When my blood boils, when my bones moan, when my mind reels, when my muscles scream and my skin burns, I have peace beyond understanding because, and only because, I give it all to the Passionists as my gift.
A cross is of no use unless it is given to others. A cross is of no avail unless the heart is poured out upon it. Whom do I give it to? Certainly, I must give it, and certainly I must choose the most faithful steward I can find. God has created and revealed to me His faithful stewards, the Passionists.
In my search for peace in a pool of suffering, I have found peace by placing my cross into the hands of the Passionists. I have found peace in entrusting this cross to those whom I have come to understand, without doubt, have placed their total trust in Jesus Christ. They are faithful stewards of His Cross which I now participate in.
This is not something that could be described as merely “important” in my spiritual journey. Rather, it is something that I know I’ve been called to do. God has been inviting me to walk closer and closer with Him as my life has unfolded, and this joining with the Passionist community was the next step in my journey. It’s something that I now know was always meant to be in my life, but it took many years for me to understand it.
Our senses tell us that the Cross is the embrace of death. My senses are no different from yours, in this regard. I sense death’s embrace when I am consumed with pain, particularly when it is the pain of depression and confusion. I have come to understand that a response to this pain that is borne from selfishness is the same as embracing the ultimate Death — hopelessness — and it thereby becomes a rejection of the ultimate Life in Christ which abounds in Hope. When the response of the heart is to reject all selfishness, where the heart is poured out in a gift to others, then the soul, though embracing the sensation of death, is embracing Life in Christ because of the Gift of Christ’s union with us in His Body and on His Cross.
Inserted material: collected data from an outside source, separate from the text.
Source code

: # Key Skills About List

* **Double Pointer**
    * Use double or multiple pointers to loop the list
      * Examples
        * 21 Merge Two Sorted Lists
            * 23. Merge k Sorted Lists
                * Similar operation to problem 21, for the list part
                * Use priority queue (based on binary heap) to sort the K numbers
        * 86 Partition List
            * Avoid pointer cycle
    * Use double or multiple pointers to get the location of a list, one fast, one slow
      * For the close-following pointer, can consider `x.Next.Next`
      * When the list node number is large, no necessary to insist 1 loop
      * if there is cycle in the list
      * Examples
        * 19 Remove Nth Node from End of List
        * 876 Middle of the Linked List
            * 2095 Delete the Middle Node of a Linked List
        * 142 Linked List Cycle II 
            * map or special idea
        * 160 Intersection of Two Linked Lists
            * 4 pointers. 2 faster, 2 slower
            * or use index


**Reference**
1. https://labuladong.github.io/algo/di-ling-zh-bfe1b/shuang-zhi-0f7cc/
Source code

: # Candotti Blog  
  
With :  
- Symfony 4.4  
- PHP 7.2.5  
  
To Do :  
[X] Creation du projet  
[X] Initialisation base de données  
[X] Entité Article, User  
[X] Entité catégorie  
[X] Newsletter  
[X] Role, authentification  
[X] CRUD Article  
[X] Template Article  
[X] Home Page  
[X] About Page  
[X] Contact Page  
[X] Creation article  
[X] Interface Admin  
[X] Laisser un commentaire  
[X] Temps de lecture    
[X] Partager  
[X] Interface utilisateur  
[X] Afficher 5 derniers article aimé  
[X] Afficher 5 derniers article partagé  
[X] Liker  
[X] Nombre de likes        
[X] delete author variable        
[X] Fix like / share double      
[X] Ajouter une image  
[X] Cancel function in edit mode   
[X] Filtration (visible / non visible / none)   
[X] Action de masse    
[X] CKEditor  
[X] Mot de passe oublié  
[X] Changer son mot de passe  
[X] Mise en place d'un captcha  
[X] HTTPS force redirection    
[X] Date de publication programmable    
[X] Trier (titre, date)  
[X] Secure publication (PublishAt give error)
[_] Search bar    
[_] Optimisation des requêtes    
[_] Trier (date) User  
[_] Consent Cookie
It’s difficult not to be selfish on some level when you are suffering, particularly when it is mental suffering. When your mind and your body feel as though they are being terrorized at all times, without respite, the biggest enemy can become selfishness. How can I not be thinking about myself on some level when I am engulfed in pain? I have become pain.
Catholics know that pain is the embrace of the suffering Christ. It is “love beyond all telling” as this college student writes:
In the Heart of Christ are this pain and sorrow totally and completely transformed into love. This love in turn permits us to embrace our pain and delight in our sorrows.
The Heart of Christ is poured out for the Church in His offering of Himself as He embraced the pain of the Cross. Our hearts also must be poured out in order to participate with Him in all. So, too, I must pour myself out. I must pour out my heart. I must give.
Love cannot dwell in a selfish heart. Love springs forth from the act of giving. In the act of giving, love abounds. Further, true love brings perfect delight. And so, by offering my sufferings for the intentions of the Passionist Nuns, I have found Delight in the Cross of pain and sorrow. I have found Peace in knowing that the question ‘why me’ is answered in fullness and that God’s purposes for this cross are in the hands of his faithful stewards.
In suffering, I now rejoice.
If you suffer from chronic illness and would like to become a Passionist Oblate Associate, offering up your sufferings for the intentions of the Passionist Nuns, click here to read more about it and to fill out their contact form.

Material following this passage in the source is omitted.